→ What is required
Transcribe the following entries word for word. End with the line where "Les blocs ci-dessus" appears.

→ Exercise material
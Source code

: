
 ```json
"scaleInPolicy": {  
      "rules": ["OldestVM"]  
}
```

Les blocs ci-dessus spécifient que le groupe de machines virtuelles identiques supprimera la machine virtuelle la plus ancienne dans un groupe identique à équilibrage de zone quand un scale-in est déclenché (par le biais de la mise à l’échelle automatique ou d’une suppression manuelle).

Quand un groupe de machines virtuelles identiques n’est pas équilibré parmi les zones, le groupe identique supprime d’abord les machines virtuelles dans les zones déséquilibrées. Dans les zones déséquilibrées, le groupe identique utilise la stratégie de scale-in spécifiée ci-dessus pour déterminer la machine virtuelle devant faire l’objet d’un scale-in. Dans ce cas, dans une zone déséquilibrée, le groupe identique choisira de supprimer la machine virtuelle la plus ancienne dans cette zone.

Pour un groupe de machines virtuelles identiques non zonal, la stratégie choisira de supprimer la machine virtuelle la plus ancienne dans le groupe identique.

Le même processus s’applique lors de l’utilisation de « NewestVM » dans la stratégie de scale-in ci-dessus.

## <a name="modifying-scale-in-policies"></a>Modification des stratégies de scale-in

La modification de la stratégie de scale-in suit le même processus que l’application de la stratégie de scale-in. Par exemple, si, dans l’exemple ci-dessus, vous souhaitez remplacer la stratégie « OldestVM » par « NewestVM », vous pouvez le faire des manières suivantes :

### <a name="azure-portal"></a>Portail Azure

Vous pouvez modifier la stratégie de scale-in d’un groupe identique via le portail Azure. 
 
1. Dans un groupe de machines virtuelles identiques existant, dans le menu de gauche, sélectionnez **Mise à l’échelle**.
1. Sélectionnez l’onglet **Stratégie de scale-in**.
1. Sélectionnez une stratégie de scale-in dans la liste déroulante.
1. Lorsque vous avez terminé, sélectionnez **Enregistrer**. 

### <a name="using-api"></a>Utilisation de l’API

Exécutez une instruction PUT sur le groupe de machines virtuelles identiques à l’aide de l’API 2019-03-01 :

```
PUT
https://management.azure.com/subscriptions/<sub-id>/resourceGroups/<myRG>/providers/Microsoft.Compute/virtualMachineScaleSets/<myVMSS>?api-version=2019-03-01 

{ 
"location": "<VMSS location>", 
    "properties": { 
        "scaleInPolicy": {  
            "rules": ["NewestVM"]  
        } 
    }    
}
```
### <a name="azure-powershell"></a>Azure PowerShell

→ Expected answer
Source code

:
 ```json
"scaleInPolicy": {  
      "rules": ["OldestVM"]  
}
```

Les blocs ci-dessus spécifient que le groupe de machines virtuelles identiques supprimera la machine virtuelle la plus ancienne dans un groupe identique à équilibrage de zone quand un scale-in est déclenché (par le biais de la mise à l’échelle automatique ou d’une suppression manuelle).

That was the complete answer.